Quand les groupes de pèlerins se rendaient à Hébron, après avoir accompli leur pèlerinage sur la Tombe des Patriarches et au Chêne
de Mambré, ils allaient à la découverte de l’artisanat du verre soufflé. Visite.


Nous sommes en 1978. La ville d’Hébron, située au sud de la Cisjordanie se prépare à affronter l’habituelle chaleur de l’été. Ébloui par les premiers rayons du soleil, Tawfiq se réveille, heureux. Du haut de ses cinq ans, il peut désormais rentrer dans l’atelier de son père et l’observer travailler. Pas de temps à perdre : la première tournée a sûrement déjà commencé et Tawfiq ne veut pas manquer une seule de ses créations.

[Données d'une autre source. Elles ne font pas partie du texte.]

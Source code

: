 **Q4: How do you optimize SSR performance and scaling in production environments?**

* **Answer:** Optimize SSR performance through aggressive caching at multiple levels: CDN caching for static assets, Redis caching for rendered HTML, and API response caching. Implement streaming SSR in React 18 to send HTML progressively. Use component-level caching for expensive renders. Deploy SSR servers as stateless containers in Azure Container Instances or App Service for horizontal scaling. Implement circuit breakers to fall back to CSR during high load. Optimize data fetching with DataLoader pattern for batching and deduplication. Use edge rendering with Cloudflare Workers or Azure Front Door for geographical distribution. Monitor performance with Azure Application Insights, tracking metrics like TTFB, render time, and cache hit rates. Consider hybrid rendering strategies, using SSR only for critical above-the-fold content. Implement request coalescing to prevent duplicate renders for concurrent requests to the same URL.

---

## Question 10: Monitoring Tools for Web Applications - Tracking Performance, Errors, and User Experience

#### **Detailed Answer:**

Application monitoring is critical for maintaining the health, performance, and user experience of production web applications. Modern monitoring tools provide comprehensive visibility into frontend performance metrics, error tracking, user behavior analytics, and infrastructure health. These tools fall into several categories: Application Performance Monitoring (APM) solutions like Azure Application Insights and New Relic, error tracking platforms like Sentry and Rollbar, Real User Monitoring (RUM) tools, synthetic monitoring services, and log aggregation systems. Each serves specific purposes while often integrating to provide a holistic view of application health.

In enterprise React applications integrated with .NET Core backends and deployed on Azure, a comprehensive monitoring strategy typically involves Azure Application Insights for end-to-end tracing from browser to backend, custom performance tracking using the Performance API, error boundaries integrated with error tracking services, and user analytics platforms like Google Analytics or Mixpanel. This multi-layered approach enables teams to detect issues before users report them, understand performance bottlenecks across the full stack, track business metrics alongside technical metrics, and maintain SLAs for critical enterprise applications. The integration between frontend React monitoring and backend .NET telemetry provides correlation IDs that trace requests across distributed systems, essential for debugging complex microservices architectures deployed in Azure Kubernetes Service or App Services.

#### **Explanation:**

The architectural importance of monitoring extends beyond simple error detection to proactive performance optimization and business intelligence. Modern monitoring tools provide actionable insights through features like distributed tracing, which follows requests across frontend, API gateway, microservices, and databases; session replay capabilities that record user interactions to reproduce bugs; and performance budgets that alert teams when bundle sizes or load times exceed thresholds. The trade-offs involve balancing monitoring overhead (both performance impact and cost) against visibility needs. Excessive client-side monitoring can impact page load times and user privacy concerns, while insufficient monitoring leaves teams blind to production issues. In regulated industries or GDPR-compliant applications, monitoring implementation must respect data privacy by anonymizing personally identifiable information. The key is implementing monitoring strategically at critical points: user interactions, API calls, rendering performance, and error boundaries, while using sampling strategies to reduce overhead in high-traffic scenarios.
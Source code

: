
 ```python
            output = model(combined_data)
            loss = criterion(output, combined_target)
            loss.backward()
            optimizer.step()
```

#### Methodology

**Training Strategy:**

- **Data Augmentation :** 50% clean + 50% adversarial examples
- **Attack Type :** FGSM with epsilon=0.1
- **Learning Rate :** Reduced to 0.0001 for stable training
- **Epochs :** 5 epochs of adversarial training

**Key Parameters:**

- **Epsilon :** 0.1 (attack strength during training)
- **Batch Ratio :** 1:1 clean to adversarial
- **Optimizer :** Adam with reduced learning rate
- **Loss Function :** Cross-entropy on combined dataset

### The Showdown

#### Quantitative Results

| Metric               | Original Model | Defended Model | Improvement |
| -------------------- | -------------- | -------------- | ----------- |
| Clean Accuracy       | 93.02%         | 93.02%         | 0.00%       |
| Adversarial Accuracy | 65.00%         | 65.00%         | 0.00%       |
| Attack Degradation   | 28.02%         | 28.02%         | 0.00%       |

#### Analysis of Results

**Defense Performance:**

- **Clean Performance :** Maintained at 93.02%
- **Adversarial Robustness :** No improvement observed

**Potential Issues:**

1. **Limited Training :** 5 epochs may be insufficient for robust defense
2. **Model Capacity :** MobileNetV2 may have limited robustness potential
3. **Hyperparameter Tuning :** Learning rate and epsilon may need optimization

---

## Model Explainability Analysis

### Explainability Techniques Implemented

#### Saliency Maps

Fasciné par la manière avec laquelle le verre se transforme en des pièces chacune différente de par leurs formes et leurs couleurs, Tawfiq observe son père avec toute son attention tout en rêvant de devenir bientôt à son tour, souffleur de verre. Et il n’est pas le seul, son frère Samer et son cousin Imad viennent aussi chaque jour à la fabrique familiale, bien décidés à conserver une tradition vivante depuis plus d’un siècle : la verrerie de la famille Al-Nastcheh.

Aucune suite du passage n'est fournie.